December 1, 2014
On Writing: A Memoir of the Craft by Stephen King
This is pretty much the first book that always comes up when books on writing are mentioned, and frankly, I'm 100% in agreement. It's not a perfect book. For example, I always laugh out loud when I read in the foreword, "This is a short book because most books about writing are filled with bullshit." King then proceeds to fill the next ≈300 pages chitchatting about his childhood and car accident and favorite movies (to be fair, his subtitle does say it's a memoir). I've read a lot of Stephen King in my day, and I would never, ever accuse him of being brief or concise in his writing. Second, a lot of his examples about publishing are outdated. He talks about typewriters and S.A.S.Es and taking notes with a pad and pencil. He's not the person to ask if you want to learn about writing apps or current publishing practices or finding an agent.
Still, this book is like sitting at the knee of a gregarious uncle who has been at writing and publishing for a very long time. Any aspiring writer would be crazy to turn down a chance like that. He doesn't offer some ground-breaking new ideas about how he became one of the most influential writers of our time--he sticks to basics like working hard and treating writing like a career and balancing your ambition with your personal life--but still, he gives glimpses into how HE has been so successful by doing very specific things. I really believe that there is something in this book for everyone--it will be different for every single person, but every time I read it, something new strikes me that has helped with my own writing.

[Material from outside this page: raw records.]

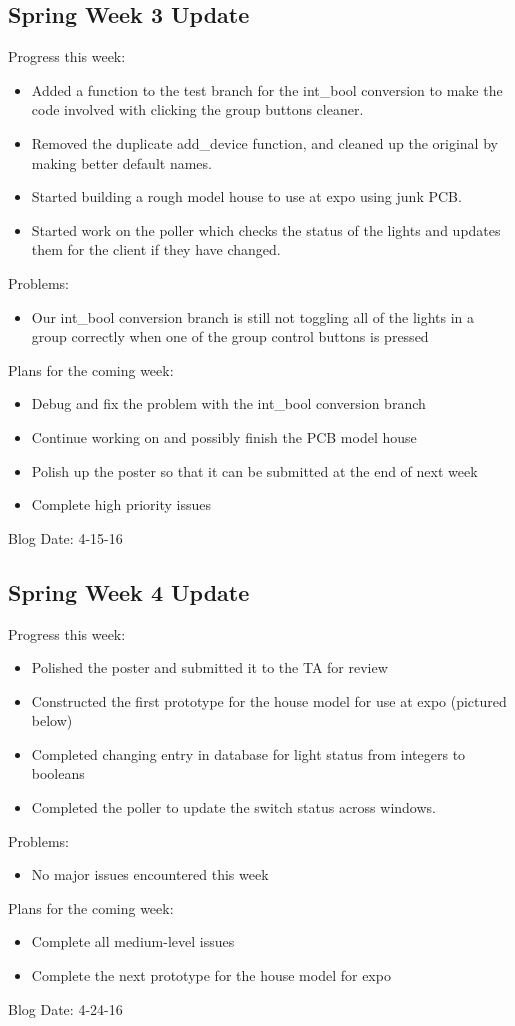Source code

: \subsection{Spring Week 3 Update}
Progress this week:
\begin{itemize}
   \item Added a function to the test branch for the int\_bool conversion to make the code involved with clicking the group buttons cleaner.
   \item Removed the duplicate add\_device function, and cleaned up the original by making better default names.
   \item Started building a rough model house to use at expo using junk PCB.
   \item Started work on the poller which checks the status of the lights and updates them for the client if they have changed.
\end{itemize}
Problems:
\begin{itemize}
   \item Our int\_bool conversion branch is still not toggling all of the lights in a group correctly when one of the group control buttons is pressed
\end{itemize}
Plans for the coming week:
\begin{itemize}
   \item Debug and fix the problem with the int\_bool conversion branch
   \item Continue working on and possibly finish the PCB model house
   \item Polish up the poster so that it can be submitted at the end of next week
   \item Complete high priority issues
\end{itemize}
Blog Date: 4-15-16

\subsection{Spring Week 4 Update}
Progress this week:
\begin{itemize}
   \item Polished the poster and submitted it to the TA for review
   \item Constructed the first prototype for the house model for use at expo (pictured below)
   \item Completed changing entry in database for light status from integers to booleans
   \item Completed the poller to update the switch status across windows.
\end{itemize}
Problems:
\begin{itemize}
   \item No major issues encountered this week
\end{itemize}
Plans for the coming week:
\begin{itemize}
   \item Complete all medium-level issues
   \item Complete the next prototype for the house model for expo
\end{itemize}
Blog Date: 4-24-16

I also happen to believe that King is a genius. I've read a lot of his fiction and non-fiction. I think he is brilliant. I think he does things for certain reasons. I think he has done what most of us yearn to do--make a successful career from thinking and exploring and writing. There's a reason he's continually a best-selling author, and I personally don't believe there's anyone in the profession who has nothing to learn from him.
Buy this book--don't borrow it. Own it, mark it up, crease pages, re-read it whenever you're in a rut. Uncle Stephen and his stories will always be in style.